Cardiovascular disease (CVD) is the leading cause of death worldwide and across the EU, accounting for 32% and 37% of all deaths, respectively. The number of CVD associated deaths is growing and has risen by 25% worldwide since the year 2000. Each day in the UK, 180 people die from coronary heart disease. Two European research networks have been launched to expand the resources available to CVD researchers and to improve our ability to detect new predictive multi-‘omics biomarkers. These networks will bring together large cohort studies of CVD patients from across Europe, exploiting their combined power to enable new questions to be asked about the causes of CVD.
The researcher will:
1) Review the patient biobanks available at the Personalised Medicine Centre (Ulster University), Clinical Center Dragisa Misevic (Belgrade) and Multimedica SpA (Milan) along with other national/regional biobanks available throughout Europe
2) Determine the commonalities between biobanks and from this identify the questions that can be asked to inform our understanding of for STEMI, NSTEMI and unstable angina pectoris acute coronary syndrome.

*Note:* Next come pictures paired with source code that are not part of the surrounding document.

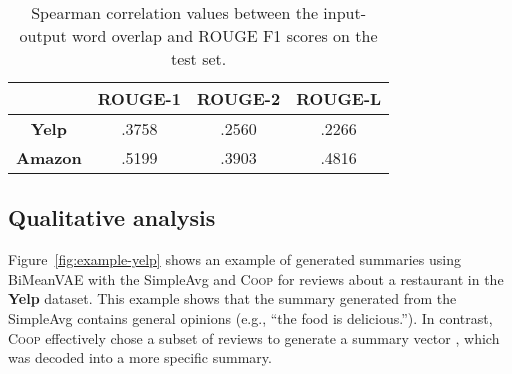 \documentclass[11pt]{article}
\newcommand{\aggname}{\textsc{Coop}}
\newcommand{\scorename}{input-output word overlap}
\newcommand{\name}{\mbox{\sc BiMeanVAE}}
\newcommand{\yelp}{\mbox{\bf Yelp}}
\newcommand{\amazon}{\mbox{\bf Amazon}}
\newcommand{\hl}[1]{#1}
\begin{document}
\begin{table}[t]
    \centering
    \small
    \begin{tabular}{c|ccc}
    \toprule
      & ROUGE-1 & ROUGE-2 & ROUGE-L \\\midrule
      \yelp & .3758 & .2560 & .2266 \\
      \amazon & .5199 & .3903 & .4816 \\ \bottomrule
    \end{tabular}
    \caption{\hl{Spearman correlation values between the \scorename{} and ROUGE F1 scores on the test set.}}\label{tab:correlation}
\end{table}

\subsection{Qualitative analysis} \label{sec:exp:examples}
Figure~\ref{fig:example-yelp} shows an example of generated summaries using \name{} with the SimpleAvg and \aggname{} for reviews about a restaurant in the \yelp{} dataset.
This example shows that the summary generated from the SimpleAvg  contains general opinions (e.g., ``the food is delicious.'').
In contrast, \aggname{} effectively chose a subset of reviews to generate a summary vector , which was decoded into a more specific summary.
\end{document}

3) Determine the appropriate structures for discovery and validation within large datasets and undertake machine learning/AI studies to determine and validate diagnostic and prognostic biomarkers, drawing on existing local infrastructure, including training courses and high performance computing clusters.
4) Identify any systematic bias/discrimination in the biomarkers identified and undertake explainable AI analysis of the biomarkers.
The proposed project will be based at the Personalised Medicine Centre within the School of Medicine at Ulster University. It will complement two new European projects comprising a multidisciplinary team of computational and biomedical scientists, and consultant cardiologists. There will be significant opportunity for European travel and to development international and local research networks. The supervision team together have successfully supervised several PhD students in recent years.